My all time favorite book is Blue Highways by William Least Heat Moon. Since I now read mostly books for young readers, I have to include Holes by Louis Sachar and Homecoming by Cynthia Voigt.


Question Six: How much time do you spend each week writing? Reading?

If I'm into a project, I plan to spend four hours a day doing "writing stuff." That doesn't necessarily mean just composing. It's research, making contacts, planning out troublesome scenes, etc. I am, however much effected by the goal gradient. The closer I get to the end, the harder (more) I work. I've spent many fourteen hour days in front of a screen. I generally read myself to sleep every night.


Question Five: What was the path that led you to publication?

I'd like to tell you that it was all planned out but that's not true. What is laughingly called "my writing career" has been more like life in a pinball machine than anything else. If becoming a professional means you get paid for it, my first professional job was writing the copy for a cartoon strip. Since then I've written everything from tv to political speeches, from books to matchbook covers, from computer programs to ad copy, from scholarly stuff to menus.


Question Four: Do you believe writers are born, taught or both? Which was true for you?

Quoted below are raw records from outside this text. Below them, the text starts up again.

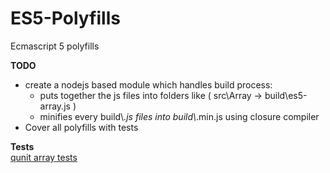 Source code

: ES5-Polyfills
=============

Ecmascript 5 polyfills

**TODO**  

 - create a nodejs based module which handles build process: 
   - puts together the js files into folders like ( src\\Array -> build\\es5-array.js )
   - minifies every build\\*.js files into build\\*.min.js using closure compiler
 - Cover all polyfills with tests

**Tests**  
<a href="https://rawgithub.com/burib/es5-polyfills/master/tests/qunit_es5-array.html">qunit array tests</a>
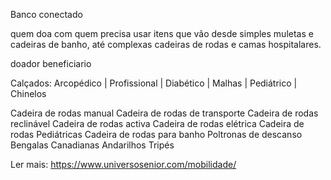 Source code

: Banco conectado


quem doa com quem precisa usar itens que vão desde simples muletas e cadeiras de banho, até complexas cadeiras de rodas e camas hospitalares.

doador
beneficiario


 Calçados:  Arcopédico | Profissional | Diabético | Malhas | Pediátrico | Chinelos




 Cadeira de rodas manual
 Cadeira de rodas de transporte
 Cadeira de rodas reclinável
 Cadeira de rodas activa
 Cadeira de rodas elétrica
 Cadeira de rodas Pediátricas
 Cadeira de rodas para banho
 Poltronas de descanso
 Bengalas
 Canadianas
 Andarilhos
 Tripés 

Ler mais: https://www.universosenior.com/mobilidade/ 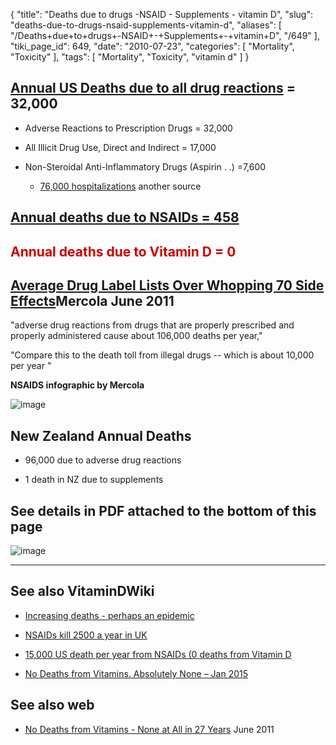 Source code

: {
    "title": "Deaths due to drugs -NSAID - Supplements - vitamin D",
    "slug": "deaths-due-to-drugs-nsaid-supplements-vitamin-d",
    "aliases": [
        "/Deaths+due+to+drugs+-NSAID+-+Supplements+-+vitamin+D",
        "/649"
    ],
    "tiki_page_id": 649,
    "date": "2010-07-23",
    "categories": [
        "Mortality",
        "Toxicity"
    ],
    "tags": [
        "Mortality",
        "Toxicity",
        "vitamin d"
    ]
}


## [Annual US Deaths due to all drug reactions](http://drugwarfacts.org/cms/?q=node/30) = 32,000

* Adverse Reactions to Prescription Drugs = 32,000

* All Illicit Drug Use, Direct and Indirect 	= 17,000

* Non-Steroidal Anti-Inflammatory Drugs (Aspirin . .) =7,600  

   * [76,000 hospitalizations](http://wiki.answers.com/Q/Deaths_due_to_aspirin) another source

## [Annual deaths due to NSAIDs =  458](http://www.health.harvard.edu/press_releases/acetaminophen_overdose)

## <span style="color:#C00;">Annual deaths due to Vitamin D  = 0</span>

## [Average Drug Label Lists Over Whopping 70 Side Effects](http://articles.mercola.com/sites/articles/archive/2011/06/09/average-drug-label-lists-over-whopping-70-side-effects.aspx)Mercola June 2011

"adverse drug reactions from drugs that are properly prescribed and properly administered cause about 106,000 deaths per year,"

"Compare this to the death toll from illegal drugs -- which is about 10,000 per year "

 **NSAIDS infographic by Mercola** 

<img src="https://d378j1rmrlek7x.cloudfront.net/attachments/jpeg/nsaids-infographic-mercola.jpg" alt="image">

## New Zealand Annual Deaths

* 96,000 due to adverse drug reactions

* 1 death in NZ due to supplements 

## See details in PDF attached to the bottom of this page

<img src="https://d378j1rmrlek7x.cloudfront.net/attachments/png/deaths-per-year-in-nz-2002.png" alt="image">

---

## See also VitaminDWiki

* [Increasing deaths - perhaps an epidemic](/posts/increasing-deaths-perhaps-an-epidemic)

* [NSAIDs kill 2500 a year in UK](/posts/nsaids-kill-2500-a-year-in-uk)

* [15,000 US death per year from NSAIDs (0 deaths from Vitamin D](/posts/15000-us-death-per-year-from-nsaids-0-deaths-from-vitamin-d)

* [No Deaths from Vitamins. Absolutely None – Jan 2015](/posts/no-deaths-from-vitamins-absolutely-none)

## See also web

* [No Deaths from Vitamins - None at All in 27 Years](http://orthomolecular.org/resources/omns/v07n05.shtml)  June 2011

The longer I think about this kind of question the less affection I have for that thing we call "talent." For me the whole experience, especially since I went full-time in 1984, is hacking it out. It has been getting an idea and staying with it until something happens to it.

So I guess writers are born if tenacity is part of what they're born with. I tried to follow the plan that conventional wisdom suggests. Start with non-fiction, build a resume, make contacts and do networking, do some magazine work, write some things in your academic field, establish a presence, etc. It just didn't work out that way. Almost everything I've done happened by fluke rather than plan.


Question Three: What is your favorite thing about writing? What is your least favorite thing?

Without question it's the research. I like that better than the writing and infinitely better than the publishing.


Question Two: What one bit of wisdom would you impart to an aspiring writer? (feel free to include as many other bits of wisdom as you like)

Everything you write is important whether it is published or not. I recommend going over things you have written and look for spin-off possibilities. At least three of my books resulted from having studied things that I had done before.


Question One: If you could have lunch with any writer, living or dead, who would it be? Why?

No question about this. It would have to be Thoreau.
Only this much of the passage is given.